Search the listing for the string "toolbar". Copy every line that has it.

** Opening Records for the exercise block **

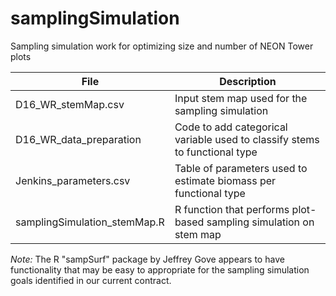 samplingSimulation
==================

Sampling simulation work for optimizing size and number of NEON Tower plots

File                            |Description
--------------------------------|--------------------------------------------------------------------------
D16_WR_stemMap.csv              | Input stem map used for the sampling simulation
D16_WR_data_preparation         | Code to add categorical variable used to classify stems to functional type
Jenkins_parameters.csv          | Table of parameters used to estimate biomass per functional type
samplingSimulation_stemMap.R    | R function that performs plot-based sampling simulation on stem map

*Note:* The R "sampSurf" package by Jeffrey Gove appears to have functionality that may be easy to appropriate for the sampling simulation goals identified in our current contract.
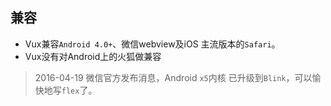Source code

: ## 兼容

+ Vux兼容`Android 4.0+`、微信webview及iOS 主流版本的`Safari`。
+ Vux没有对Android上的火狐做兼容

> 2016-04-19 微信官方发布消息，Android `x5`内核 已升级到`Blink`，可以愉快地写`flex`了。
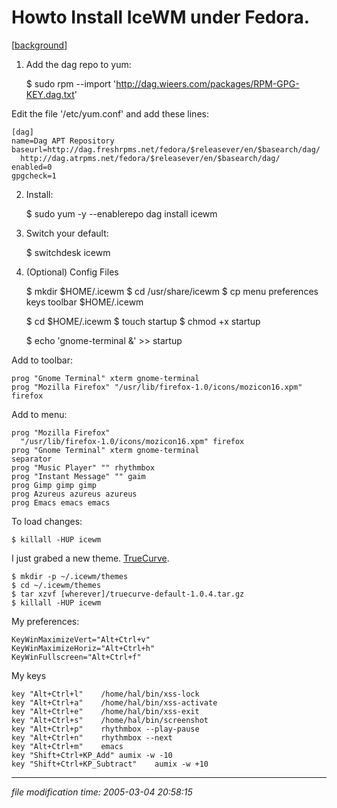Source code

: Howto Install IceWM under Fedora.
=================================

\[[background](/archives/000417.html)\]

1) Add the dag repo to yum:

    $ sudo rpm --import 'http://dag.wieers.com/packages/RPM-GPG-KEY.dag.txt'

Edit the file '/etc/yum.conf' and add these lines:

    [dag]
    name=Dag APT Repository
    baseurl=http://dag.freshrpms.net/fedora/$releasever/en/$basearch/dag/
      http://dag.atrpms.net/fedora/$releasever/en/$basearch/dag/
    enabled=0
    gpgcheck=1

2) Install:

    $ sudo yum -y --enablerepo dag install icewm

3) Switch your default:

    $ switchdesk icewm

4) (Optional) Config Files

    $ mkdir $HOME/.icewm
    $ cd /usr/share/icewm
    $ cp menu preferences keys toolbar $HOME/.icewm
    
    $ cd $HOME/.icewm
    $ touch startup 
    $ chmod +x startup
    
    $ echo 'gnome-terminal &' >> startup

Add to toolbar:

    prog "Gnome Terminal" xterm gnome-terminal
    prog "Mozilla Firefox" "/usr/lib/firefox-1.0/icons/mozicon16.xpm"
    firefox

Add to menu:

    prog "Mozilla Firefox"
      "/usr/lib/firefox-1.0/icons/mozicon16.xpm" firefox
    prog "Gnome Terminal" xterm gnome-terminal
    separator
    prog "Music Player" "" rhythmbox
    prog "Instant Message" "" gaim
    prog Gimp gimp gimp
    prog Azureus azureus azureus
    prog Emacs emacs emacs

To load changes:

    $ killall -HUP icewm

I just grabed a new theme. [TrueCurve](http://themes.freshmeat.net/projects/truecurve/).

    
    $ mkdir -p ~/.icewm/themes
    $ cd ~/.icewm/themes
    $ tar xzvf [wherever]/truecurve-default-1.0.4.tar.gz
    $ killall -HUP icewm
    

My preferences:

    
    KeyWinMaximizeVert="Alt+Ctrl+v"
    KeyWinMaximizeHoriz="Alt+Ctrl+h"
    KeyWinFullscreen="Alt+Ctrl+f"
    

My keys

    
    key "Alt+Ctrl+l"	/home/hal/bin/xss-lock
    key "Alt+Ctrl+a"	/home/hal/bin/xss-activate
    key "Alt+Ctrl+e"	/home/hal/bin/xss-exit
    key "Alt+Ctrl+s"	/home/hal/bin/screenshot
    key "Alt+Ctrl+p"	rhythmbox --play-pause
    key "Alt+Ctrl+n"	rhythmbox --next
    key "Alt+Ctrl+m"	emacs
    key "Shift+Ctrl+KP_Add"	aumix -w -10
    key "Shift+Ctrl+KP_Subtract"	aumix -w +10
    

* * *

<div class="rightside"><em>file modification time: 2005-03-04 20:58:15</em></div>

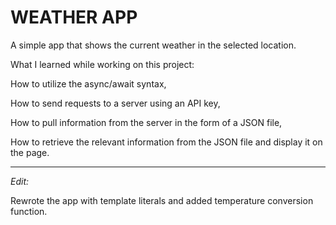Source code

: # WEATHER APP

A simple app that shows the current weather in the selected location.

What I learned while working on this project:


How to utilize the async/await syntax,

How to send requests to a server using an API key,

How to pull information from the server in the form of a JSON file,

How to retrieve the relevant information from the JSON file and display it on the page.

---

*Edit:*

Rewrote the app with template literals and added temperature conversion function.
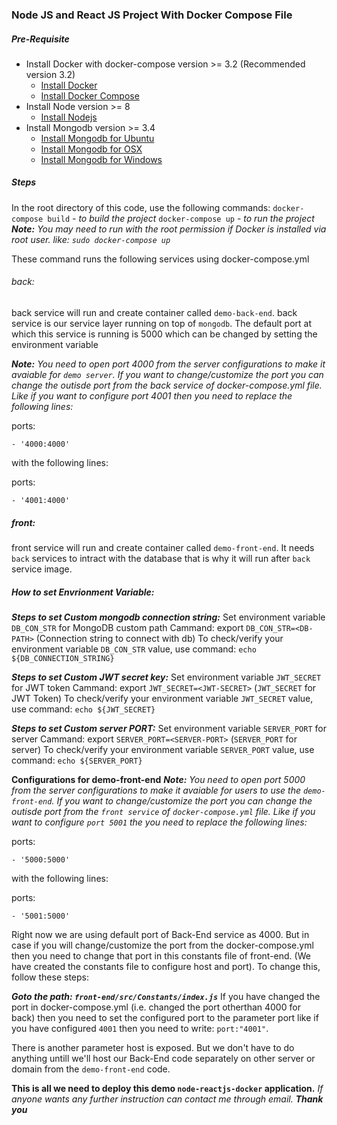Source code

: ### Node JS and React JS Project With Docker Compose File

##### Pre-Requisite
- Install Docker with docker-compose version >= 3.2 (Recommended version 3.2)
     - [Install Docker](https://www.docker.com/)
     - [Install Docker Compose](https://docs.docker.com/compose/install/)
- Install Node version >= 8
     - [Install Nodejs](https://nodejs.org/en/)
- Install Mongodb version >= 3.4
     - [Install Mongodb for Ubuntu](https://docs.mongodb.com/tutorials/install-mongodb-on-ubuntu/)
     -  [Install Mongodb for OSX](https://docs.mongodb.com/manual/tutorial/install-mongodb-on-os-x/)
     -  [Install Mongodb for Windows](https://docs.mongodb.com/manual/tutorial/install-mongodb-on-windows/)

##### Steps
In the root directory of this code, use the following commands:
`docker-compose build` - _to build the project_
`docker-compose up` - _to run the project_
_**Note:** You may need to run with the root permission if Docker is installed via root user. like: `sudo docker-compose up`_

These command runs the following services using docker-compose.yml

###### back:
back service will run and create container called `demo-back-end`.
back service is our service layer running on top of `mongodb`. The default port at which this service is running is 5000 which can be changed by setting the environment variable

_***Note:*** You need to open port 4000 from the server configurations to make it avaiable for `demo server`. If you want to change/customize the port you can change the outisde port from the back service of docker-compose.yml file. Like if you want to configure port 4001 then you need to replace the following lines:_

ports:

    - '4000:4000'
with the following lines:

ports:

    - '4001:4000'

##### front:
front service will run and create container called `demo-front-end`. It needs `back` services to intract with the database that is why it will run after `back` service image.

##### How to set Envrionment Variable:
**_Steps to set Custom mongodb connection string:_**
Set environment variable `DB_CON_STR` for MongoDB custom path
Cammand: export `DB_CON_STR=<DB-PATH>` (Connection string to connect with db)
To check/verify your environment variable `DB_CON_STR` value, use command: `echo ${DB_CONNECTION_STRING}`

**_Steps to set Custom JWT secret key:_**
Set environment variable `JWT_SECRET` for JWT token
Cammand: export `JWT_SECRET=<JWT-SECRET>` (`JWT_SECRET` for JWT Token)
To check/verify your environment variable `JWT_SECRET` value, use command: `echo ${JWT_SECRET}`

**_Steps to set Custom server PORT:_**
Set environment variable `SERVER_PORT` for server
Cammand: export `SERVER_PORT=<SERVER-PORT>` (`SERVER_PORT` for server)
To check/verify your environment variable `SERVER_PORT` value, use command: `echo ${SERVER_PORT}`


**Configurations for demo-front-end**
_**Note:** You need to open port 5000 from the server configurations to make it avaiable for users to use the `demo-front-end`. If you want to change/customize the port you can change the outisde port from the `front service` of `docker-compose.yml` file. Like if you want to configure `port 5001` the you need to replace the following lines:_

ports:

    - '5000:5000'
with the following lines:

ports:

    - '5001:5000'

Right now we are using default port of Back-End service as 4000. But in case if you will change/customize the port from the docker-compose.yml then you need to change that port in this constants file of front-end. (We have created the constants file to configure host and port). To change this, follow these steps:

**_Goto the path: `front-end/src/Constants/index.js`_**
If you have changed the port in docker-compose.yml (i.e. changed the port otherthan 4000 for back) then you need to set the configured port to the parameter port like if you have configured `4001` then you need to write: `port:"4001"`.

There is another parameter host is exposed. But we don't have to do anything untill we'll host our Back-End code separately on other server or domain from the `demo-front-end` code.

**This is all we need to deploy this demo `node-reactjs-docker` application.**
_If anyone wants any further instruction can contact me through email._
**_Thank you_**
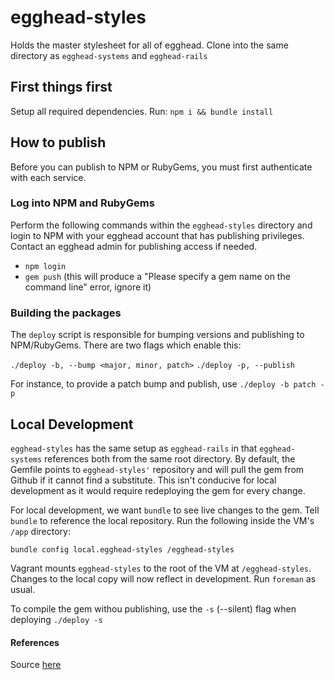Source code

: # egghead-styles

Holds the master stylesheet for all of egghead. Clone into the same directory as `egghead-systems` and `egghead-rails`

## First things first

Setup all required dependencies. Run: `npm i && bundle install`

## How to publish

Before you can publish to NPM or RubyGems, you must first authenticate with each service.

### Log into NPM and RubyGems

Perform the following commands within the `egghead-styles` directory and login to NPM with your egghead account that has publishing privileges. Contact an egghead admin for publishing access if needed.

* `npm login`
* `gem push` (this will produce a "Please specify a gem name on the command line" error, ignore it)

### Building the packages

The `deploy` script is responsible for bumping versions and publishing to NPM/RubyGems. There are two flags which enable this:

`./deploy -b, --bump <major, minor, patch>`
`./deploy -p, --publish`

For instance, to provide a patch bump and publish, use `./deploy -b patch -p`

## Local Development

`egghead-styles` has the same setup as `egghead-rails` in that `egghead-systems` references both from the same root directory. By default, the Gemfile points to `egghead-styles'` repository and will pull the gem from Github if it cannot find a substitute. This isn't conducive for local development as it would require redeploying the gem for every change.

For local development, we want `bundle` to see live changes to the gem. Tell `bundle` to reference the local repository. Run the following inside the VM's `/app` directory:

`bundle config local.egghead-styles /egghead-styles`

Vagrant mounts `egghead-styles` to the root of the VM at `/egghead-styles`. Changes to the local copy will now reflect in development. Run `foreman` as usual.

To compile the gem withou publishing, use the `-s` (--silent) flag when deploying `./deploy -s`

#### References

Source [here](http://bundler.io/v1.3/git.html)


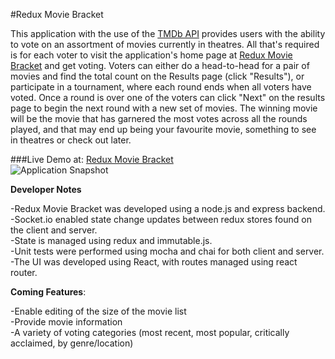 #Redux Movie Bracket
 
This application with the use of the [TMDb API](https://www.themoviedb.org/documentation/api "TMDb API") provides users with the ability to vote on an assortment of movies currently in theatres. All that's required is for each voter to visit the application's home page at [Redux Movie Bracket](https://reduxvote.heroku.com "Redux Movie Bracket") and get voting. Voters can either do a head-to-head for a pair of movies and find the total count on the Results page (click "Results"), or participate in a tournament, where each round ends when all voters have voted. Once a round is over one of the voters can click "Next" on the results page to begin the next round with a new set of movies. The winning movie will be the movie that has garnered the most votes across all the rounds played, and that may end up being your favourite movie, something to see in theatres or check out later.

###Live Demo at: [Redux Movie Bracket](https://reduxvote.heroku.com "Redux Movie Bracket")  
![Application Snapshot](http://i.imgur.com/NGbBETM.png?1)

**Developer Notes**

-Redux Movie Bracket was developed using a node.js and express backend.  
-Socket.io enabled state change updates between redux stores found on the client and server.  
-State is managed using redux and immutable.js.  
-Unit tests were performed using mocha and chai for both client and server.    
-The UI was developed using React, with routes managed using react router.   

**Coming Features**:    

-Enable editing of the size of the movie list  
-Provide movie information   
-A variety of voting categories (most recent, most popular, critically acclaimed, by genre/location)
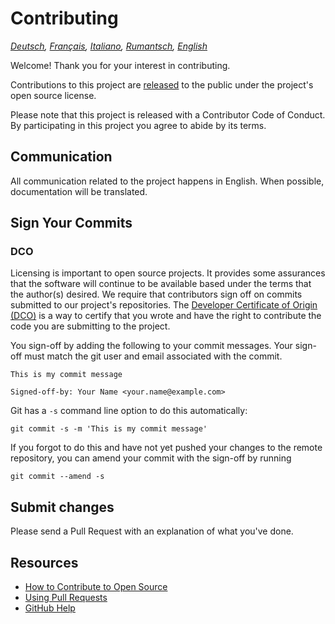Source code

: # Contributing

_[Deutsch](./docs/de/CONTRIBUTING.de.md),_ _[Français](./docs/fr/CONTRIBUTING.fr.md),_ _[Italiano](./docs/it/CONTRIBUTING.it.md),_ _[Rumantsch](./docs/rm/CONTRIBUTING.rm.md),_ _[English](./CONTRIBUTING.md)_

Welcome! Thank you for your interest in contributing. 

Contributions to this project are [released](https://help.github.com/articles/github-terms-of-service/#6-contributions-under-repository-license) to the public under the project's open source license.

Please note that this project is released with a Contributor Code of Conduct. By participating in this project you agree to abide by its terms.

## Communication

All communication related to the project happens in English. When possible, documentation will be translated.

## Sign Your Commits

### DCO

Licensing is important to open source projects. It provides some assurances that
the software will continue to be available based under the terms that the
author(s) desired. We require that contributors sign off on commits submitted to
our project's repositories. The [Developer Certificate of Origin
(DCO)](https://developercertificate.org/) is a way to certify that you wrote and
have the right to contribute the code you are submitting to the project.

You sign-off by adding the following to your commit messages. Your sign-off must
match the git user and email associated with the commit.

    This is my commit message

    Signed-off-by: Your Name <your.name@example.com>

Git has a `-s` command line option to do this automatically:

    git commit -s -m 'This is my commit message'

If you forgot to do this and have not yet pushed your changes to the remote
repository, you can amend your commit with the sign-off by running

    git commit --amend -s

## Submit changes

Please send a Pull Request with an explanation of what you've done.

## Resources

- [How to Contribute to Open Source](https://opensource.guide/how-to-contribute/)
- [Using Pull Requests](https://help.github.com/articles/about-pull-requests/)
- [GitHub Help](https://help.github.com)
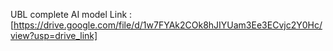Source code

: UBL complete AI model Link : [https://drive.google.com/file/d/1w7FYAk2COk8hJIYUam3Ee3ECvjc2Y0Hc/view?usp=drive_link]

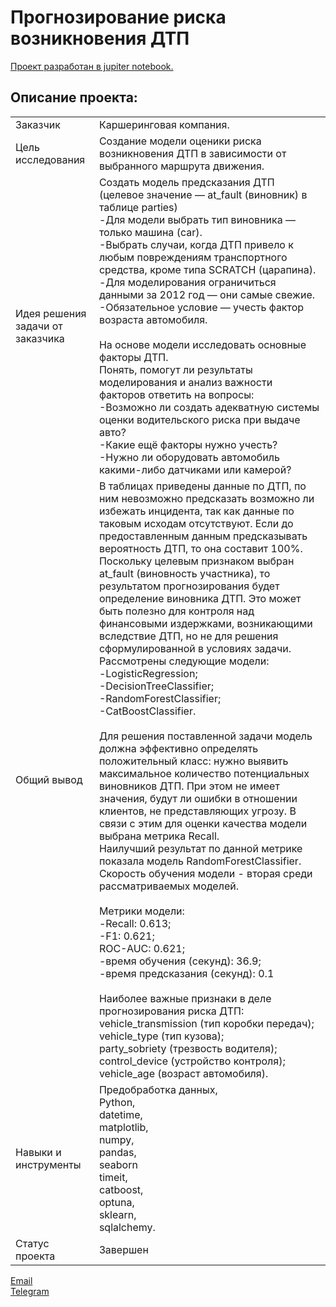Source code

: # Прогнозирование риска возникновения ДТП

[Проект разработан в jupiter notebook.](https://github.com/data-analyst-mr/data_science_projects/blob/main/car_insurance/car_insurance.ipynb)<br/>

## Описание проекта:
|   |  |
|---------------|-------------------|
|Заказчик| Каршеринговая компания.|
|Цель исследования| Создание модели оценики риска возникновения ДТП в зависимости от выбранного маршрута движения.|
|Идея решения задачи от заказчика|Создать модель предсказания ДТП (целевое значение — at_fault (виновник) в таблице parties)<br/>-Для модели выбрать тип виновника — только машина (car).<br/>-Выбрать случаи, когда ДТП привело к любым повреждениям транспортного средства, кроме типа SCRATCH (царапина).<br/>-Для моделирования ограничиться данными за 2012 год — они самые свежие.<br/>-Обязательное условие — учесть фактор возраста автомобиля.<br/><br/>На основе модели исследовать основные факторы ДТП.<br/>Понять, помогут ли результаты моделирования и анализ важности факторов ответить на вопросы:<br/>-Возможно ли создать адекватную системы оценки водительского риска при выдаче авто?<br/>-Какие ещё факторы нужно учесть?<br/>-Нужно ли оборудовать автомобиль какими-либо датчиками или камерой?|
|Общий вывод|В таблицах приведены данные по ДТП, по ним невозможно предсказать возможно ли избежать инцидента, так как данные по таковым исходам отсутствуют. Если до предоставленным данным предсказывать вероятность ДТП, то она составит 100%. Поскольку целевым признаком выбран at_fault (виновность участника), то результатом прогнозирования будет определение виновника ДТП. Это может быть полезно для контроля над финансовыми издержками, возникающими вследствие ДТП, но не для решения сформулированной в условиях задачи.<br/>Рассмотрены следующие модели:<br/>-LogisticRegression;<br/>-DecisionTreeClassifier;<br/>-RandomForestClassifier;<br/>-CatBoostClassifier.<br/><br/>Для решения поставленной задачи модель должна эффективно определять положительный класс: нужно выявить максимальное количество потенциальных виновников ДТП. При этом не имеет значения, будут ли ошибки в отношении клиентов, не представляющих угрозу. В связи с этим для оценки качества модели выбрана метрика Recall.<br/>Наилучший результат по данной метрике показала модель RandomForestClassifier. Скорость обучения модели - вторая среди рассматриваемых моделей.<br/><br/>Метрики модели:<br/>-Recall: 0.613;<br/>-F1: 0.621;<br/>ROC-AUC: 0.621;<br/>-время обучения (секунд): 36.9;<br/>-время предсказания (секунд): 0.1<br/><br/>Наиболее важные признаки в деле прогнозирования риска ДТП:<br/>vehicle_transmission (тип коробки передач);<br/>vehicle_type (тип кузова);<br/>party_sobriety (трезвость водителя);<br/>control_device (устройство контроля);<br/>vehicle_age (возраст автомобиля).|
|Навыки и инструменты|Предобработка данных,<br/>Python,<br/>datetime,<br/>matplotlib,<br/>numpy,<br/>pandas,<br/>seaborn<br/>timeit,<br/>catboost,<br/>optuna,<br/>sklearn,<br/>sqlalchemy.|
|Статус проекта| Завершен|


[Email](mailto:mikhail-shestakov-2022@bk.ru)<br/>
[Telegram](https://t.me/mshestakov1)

** Closing Records for the exercise block **

Solved problem:
    $ cp menu preferences keys toolbar $HOME/.icewm
Add to toolbar:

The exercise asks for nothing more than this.